それだけであるならば、ここまでの衝撃を受けることはない。
問題となるのは、作中で武蔵に「なかなかやる」という評価を受けたもう1人……というか、もう1柱だ。
八百万の神々ですら倒すことが出来ず、古の時代に封印された(という設定の)八百万の神々で最強の邪神【禍津日神】が、武蔵に「なかなかやる」と評されている。
ネット界隈では、演出として評価された小次郎とは違い、この禍津日神こそが本当の意味で武蔵が「なかなかやる」という評価を与える基準であるというのが主流だ。
この禍津日神はどれほどの者かと言えば、前述した通り、八百万の神々が総出で掛かっても勝てないどころか、日本の神と北欧神話の神、ギリシャ、エジプト神話の神を同時に相手取っても圧倒し、ただ1柱の力で世界を滅ぼせる最強の敵として登場した一種の裏ボスだ。
僕の考えた最強のキャラクターを地で行くキャラだと考えれば、そのぶっ飛び具合も分かると思う。
しかし、そんな禍津日神も武蔵はほとんど一方的に切り伏せるのだから、その強さがどれだけ異常なものなのかは想像に難くないだろう。
あまりにも自分がぼこぼこにされるものだから禍津日神は、要約すると「なんで自分がこんなにボコボコにされるんだ。お前はどれだけ強いんだ!? それとも私が弱いとでも言うのか!?」といったことを武蔵に問いかけたのだ。
そこで武蔵は禍津日神に対し「それほど弱くはないわよ。なかなかやると思うわ。そうね……私を倒そうと思うなら今の50倍強くなるか、あなたと同等の実力者50人で囲めば勝てるでしょうね」と答えている。
単純計算で「僕の考えた最強のキャラクター」の50倍強いのが武蔵である。
いや、50倍で武蔵に勝てるなら武蔵自身は49倍か?
どちらにしろ、武蔵に「なかなかやる」と認められる実力を持った人間が50人ほど集まれば武蔵を打倒し得るのだ。
それだけの実力を持った人外も人外、禍津日神と同等の実力がある人間にいきなり会ってしまった。
その事実に驚くなと言う方が無理な話だろう。
特に問題なのは、たかが不審者の取り調べにそれだけの実力を持った人間が現れたということだ。

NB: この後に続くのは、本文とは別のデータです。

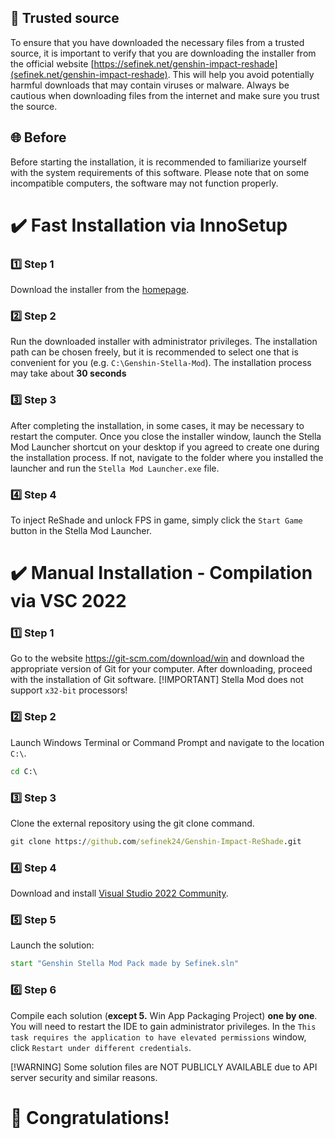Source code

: <!-- [[> SEO
###### Number: 9

###### Title: How to Install Genshin Stella Mod - ReShade and FPS Unlock | Very Fast
###### Description: This document provides a comprehensive installation guide for Genshin Stella Mod, which includes ReShade and FPS unlocking. Follow the step-by-step instructions to enhance your Genshin Impact gaming experience. Learn how to install the mod using the InnoSetup installer, ensuring compatibility with various operating systems. Check your PC's specifications to meet the mod's requirements and enjoy new features seamlessly.
###### Tags: genshin stella mod, genshin impact reshade, fps unlock, installation guide, how-to, supported operating systems, pc requirements, trusted source, avoid harmful downloads, beta version, installation process, innosetup installer, step-by-step guide, download instructions, stella mod launcher, desktop shortcut, game launcher, new features, reshade injection, fps boost, game performance, game modifications, stella mod beta, computer specifications, genshin impact modding, game enhancements, trusted installer, download from official website, computer safety, genshin impact mods
###### 
]]> -->

## 🔑 Trusted source
To ensure that you have downloaded the necessary files from a trusted source, it is important to verify that you are downloading the installer from the official website [https://sefinek.net/genshin-impact-reshade](sefinek.net/genshin-impact-reshade).
This will help you avoid potentially harmful downloads that may contain viruses or malware. Always be cautious when downloading files from the internet and make sure you trust the source.

## 🌐 Before
Before starting the installation, it is recommended to familiarize yourself with the system requirements of this software. Please note that on some incompatible computers, the software may not function properly.



# ✔️ Fast Installation via InnoSetup
### 1️⃣ Step 1
Download the installer from the [homepage](https://sefinek.net/genshin-impact-reshade).

### 2️⃣ Step 2
Run the downloaded installer with administrator privileges. The installation path can be chosen freely, but it is recommended to select one that is convenient for you (e.g. `C:\Genshin-Stella-Mod`).
The installation process may take about **30 seconds**

### 3️⃣ Step 3
After completing the installation, in some cases, it may be necessary to restart the computer. Once you close the installer window, launch the Stella Mod Launcher shortcut on your desktop if you agreed to create one during the installation process. If not, navigate to the folder where you installed the launcher and run the `Stella Mod Launcher.exe` file.

### 4️⃣ Step 4
To inject ReShade and unlock FPS in game, simply click the `Start Game` button in the Stella Mod Launcher.



# ✔️ Manual Installation - Compilation via VSC 2022
### 1️⃣ Step 1
Go to the website https://git-scm.com/download/win and download the appropriate version of Git for your computer. After downloading, proceed with the installation of Git software.
[!IMPORTANT]
Stella Mod does not support `x32-bit` processors!

### 2️⃣ Step 2
Launch Windows Terminal or Command Prompt and navigate to the location `C:\`.
```cmd
cd C:\
```

### 3️⃣ Step 3
Clone the external repository using the git clone command.
```cmd
git clone https://github.com/sefinek24/Genshin-Impact-ReShade.git
```

### 4️⃣ Step 4
Download and install [Visual Studio 2022 Community](https://visualstudio.microsoft.com/vs/community).

### 5️⃣ Step 5
Launch the solution:
```cmd
start "Genshin Stella Mod Pack made by Sefinek.sln"
```

### 6️⃣ Step 6
Compile each solution (**except 5.** Win App Packaging Project) __one by one__. You will need to restart the IDE to gain administrator privileges. In the `This task requires the application to have elevated permissions` window, click `Restart under different credentials`.

[!WARNING]
Some solution files are NOT PUBLICLY AVAILABLE due to API server security and similar reasons.


# 🎉 Congratulations!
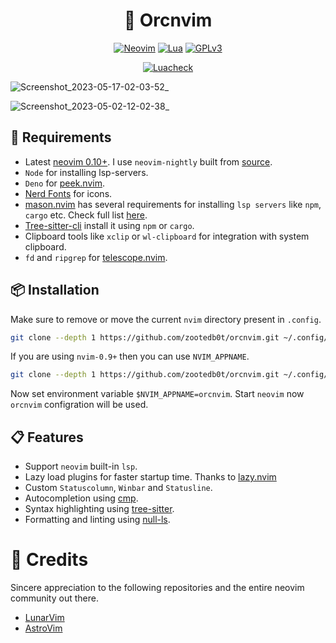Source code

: <h1 dir="auto" align="center">📝 Orcnvim</h1>

<p align="center">
    <a href="https://www.neovim.io"><img alt="Neovim" src="https://img.shields.io/static/v1?label=Neovim&message=0.10&color=brightgreen&style=for-the-badge&logo=neovim" style="max-width:100%"></a>
    <a href="https://www.lua.org/"><img alt="Lua" src="https://img.shields.io/badge/Lua-blue.svg?style=for-the-badge&logo=lua" style="max-width:100%"></a>
    <a href="https://www.gnu.org/licenses/gpl-3.0.en.html" rel="nofollow"><img alt="GPLv3" src="https://img.shields.io/badge/License-GPLv3-blue.svg?style=for-the-badge" style="max-width: 100%;"></a>
</p>
<p align="center">
    <a href="https://github.com/zootedb0t/orcnvim/actions/workflows/luacheck.yml"><img alt="Luacheck" src="https://github.com/zootedb0t/orcnvim/actions/workflows/luacheck.yml/badge.svg" style="max-width:100%"></a>
</p>

![Screenshot_2023-05-17-02-03-52_](https://github.com/zootedb0t/orcnvim/assets/62596687/9d14cec5-4d3a-4684-9006-e30e02871473)

![Screenshot_2023-05-02-12-02-38_](https://user-images.githubusercontent.com/62596687/235631968-191dcd01-aaa8-4063-9bc4-235436d68fa6.png)

## 🛒 Requirements

- Latest [neovim 0.10+](https://github.com/neovim/neovim). I use `neovim-nightly` built from [source](https://github.com/neovim/neovim/wiki/Building-Neovim).
- `Node` for installing lsp-servers.
- `Deno` for [peek.nvim](https://github.com/toppair/peek.nvim).
- [Nerd Fonts](https://github.com/ryanoasis/nerd-fonts/) for icons.
- [mason.nvim](https://github.com/williamboman/mason.nvim) has several requirements for installing `lsp servers` like `npm`, `cargo` etc. Check full list [here](https://github.com/williamboman/mason.nvim#requirements).
- [Tree-sitter-cli](https://github.com/tree-sitter/tree-sitter/tree/master/cli) install it using `npm` or `cargo`.
- Clipboard tools like `xclip` or `wl-clipboard` for integration with system clipboard.
- `fd` and `ripgrep` for [telescope.nvim](https://github.com/nvim-telescope/telescope.nvim).

## 📦 Installation

Make sure to remove or move the current `nvim` directory present in `.config`.

```sh
git clone --depth 1 https://github.com/zootedb0t/orcnvim.git ~/.config/nvim
```

If you are using `nvim-0.9+` then you can use `NVIM_APPNAME`.

```sh
git clone --depth 1 https://github.com/zootedb0t/orcnvim.git ~/.config/orcnvim
```

Now set environment variable `$NVIM_APPNAME=orcnvim`. Start `neovim` now `orcnvim` configration will be used.

## 📋 Features

- Support `neovim` built-in `lsp`.
- Lazy load plugins for faster startup time. Thanks to [lazy.nvim](https://github.com/folke/lazy.nvim/)
- Custom `Statuscolumn`, `Winbar` and `Statusline`.
- Autocompletion using [cmp](https://github.com/hrsh7th/nvim-cmp).
- Syntax highlighting using [tree-sitter](https://github.com/nvim-treesitter/nvim-treesitter).
- Formatting and linting using [null-ls](https://github.com/jose-elias-alvarez/null-ls.nvim).

# 👏 Credits

Sincere appreciation to the following repositories and the entire neovim community out there.

- [LunarVim](https://github.com/LunarVim/LunarVim/)
- [AstroVim](https://github.com/AstroNvim/AstroNvim)
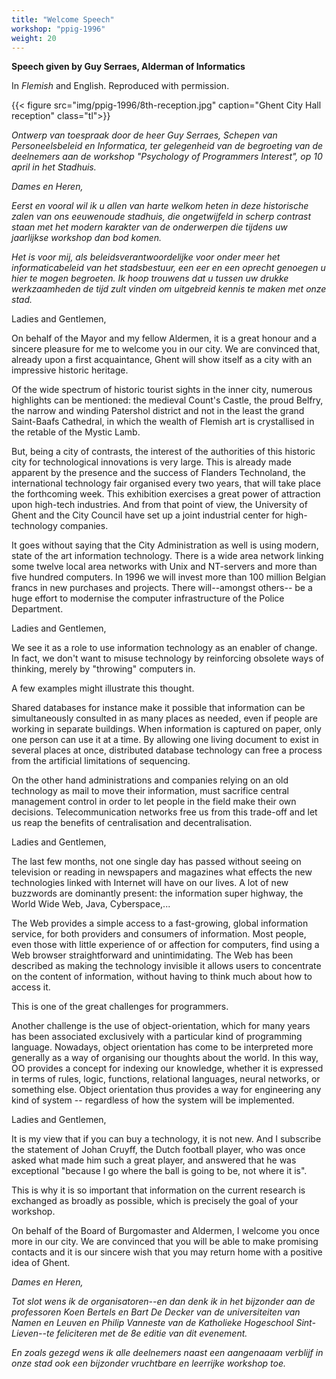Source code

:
 ```yaml
---
title: "Welcome Speech"
workshop: "ppig-1996"
weight: 20
---
```


**Speech given by Guy Serraes, Alderman of Informatics**

In _Flemish_ and English. Reproduced with permission.

{{< figure src="img/ppig-1996/8th-reception.jpg" caption="Ghent City Hall reception" class="tl">}}

_Ontwerp van toespraak door de heer Guy Serraes, Schepen van Personeelsbeleid en Informatica, ter gelegenheid van de begroeting van de deelnemers aan de workshop "Psychology of Programmers Interest", op 10 april in het Stadhuis._

_Dames en Heren,_

_Eerst en vooral wil ik u allen van harte welkom heten in deze historische zalen van ons eeuwenoude stadhuis, die ongetwijfeld in scherp contrast staan met het modern karakter van de onderwerpen die tijdens uw jaarlijkse workshop dan bod komen._

_Het is voor mij, als beleidsverantwoordelijke voor onder meer het informaticabeleid van het stadsbestuur, een eer en een oprecht genoegen u hier te mogen begroeten. Ik hoop trouwens dat u tussen uw drukke werkzaamheden de tijd zult vinden om uitgebreid kennis te maken met onze stad._

Ladies and Gentlemen,

On behalf of the Mayor and my fellow Aldermen, it is a great honour and a sincere pleasure for me to welcome you in our city. We are convinced that, already upon a first acquaintance, Ghent will show itself as a city with an impressive historic heritage.

Of the wide spectrum of historic tourist sights in the inner city, numerous highlights can be mentioned: the medieval Count's Castle, the proud Belfry, the narrow and winding Patershol district and not in the least the grand Saint-Baafs Cathedral, in which the wealth of Flemish art is crystallised in the retable of the Mystic Lamb.

But, being a city of contrasts, the interest of the authorities of this historic city for technological innovations is very large. This is already made apparent by the presence and the success of Flanders Technoland, the international technology fair organised every two years, that will take place the forthcoming week. This exhibition exercises a great power of attraction upon high-tech industries. And from that point of view, the University of Ghent and the City Council have set up a joint industrial center for high-technology companies.

It goes without saying that the City Administration as well is using modern, state of the art information technology. There is a wide area network linking some twelve local area networks with Unix and NT-servers and more than five hundred computers. In 1996 we will invest more than 100 million Belgian francs in new purchases and projects. There will--amongst others-- be a huge effort to modernise the computer infrastructure of the Police Department.

Ladies and Gentlemen,

We see it as a role to use information technology as an enabler of change. In fact, we don't want to misuse technology by reinforcing obsolete ways of thinking, merely by "throwing" computers in.

A few examples might illustrate this thought.

Shared databases for instance make it possible that information can be simultaneously consulted in as many places as needed, even if people are working in separate buildings. When information is captured on paper, only one person can use it at a time. By allowing one living document to exist in several places at once, distributed database technology can free a process from the artificial limitations of sequencing.

On the other hand administrations and companies relying on an old technology as mail to move their information, must sacrifice central management control in order to let people in the field make their own decisions. Telecommunication networks free us from this trade-off and let us reap the benefits of centralisation and decentralisation.

Ladies and Gentlemen,

The last few months, not one single day has passed without seeing on television or reading in newspapers and magazines what effects the new technologies linked with Internet will have on our lives. A lot of new buzzwords are dominantly present: the information super highway, the World Wide Web, Java, Cyberspace,...

The Web provides a simple access to a fast-growing, global information service, for both providers and consumers of information. Most people, even those with little experience of or affection for computers, find using a Web browser straightforward and unintimidating. The Web has been described as making the technology invisible it allows users to concentrate on the content of information, without having to think much about how to access it.

This is one of the great challenges for programmers.

Another challenge is the use of object-orientation, which for many years has been associated exclusively with a particular kind of programming language. Nowadays, object orientation has come to be interpreted more generally as a way of organising our thoughts about the world. In this way, OO provides a concept for indexing our knowledge, whether it is expressed in terms of rules, logic, functions, relational languages, neural networks, or something else. Object orientation thus provides a way for engineering any kind of system -- regardless of how the system will be implemented.

Ladies and Gentlemen,

It is my view that if you can buy a technology, it is not new. And I subscribe the statement of Johan Cruyff, the Dutch football player, who was once asked what made him such a great player, and answered that he was exceptional "because I go where the ball is going to be, not where it is".

This is why it is so important that information on the current research is exchanged as broadly as possible, which is precisely the goal of your workshop.

On behalf of the Board of Burgomaster and Aldermen, I welcome you once more in our city. We are convinced that you will be able to make promising contacts and it is our sincere wish that you may return home with a positive idea of Ghent.

_Dames en Heren,_

_Tot slot wens ik de organisatoren--en dan denk ik in het bijzonder aan de professoren Koen Bertels en Bart De Decker van de universiteiten van Namen en Leuven en Philip Vanneste van de Katholieke Hogeschool Sint- Lieven--te feliciteren met de 8e editie van dit evenement._

_En zoals gezegd wens ik alle deelnemers naast een aangenaaam verblijf in onze stad ook een bijzonder vruchtbare en leerrijke workshop toe._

近衛の隊長だとかと名乗っていたが、下っ端のような仕事をさせることができるのだから、替えの効く程度の人間の可能性が高い。
もしかしたら、この国の兵士の中でも上位に位置づけられる実力があるのかもしれないが、まさか最強とかトップ3とかに入る実力者だってことはないだろう。
けっこうな広さがあるこの王都を見れば、この国の抱える兵士が100や200どころでないのは簡単に分かる。
何が言いたいかといえば、この国が総力を挙げれば武蔵を倒すことが出来る可能性が非常に高い。
隣の国のカクトー王国だって、同じぐらいの実力がある可能性も非常に高い。
これは、クラスメイトを救うのは、けっこう難しいかも知れないな……
「何をしているの? さっさと魔石とやらを売りに行くんじゃないの?」
「え? あ、あぁ……」
俺がこれからのことに不安を感じつつあることなど露とも知らず、武蔵に急かされて俺は止めていた足を動かし始める。
情報を集めるには金が必要だ。
しかし、ゴブリンの魔石がほとんどなので、そこまで大金になるとは思えない。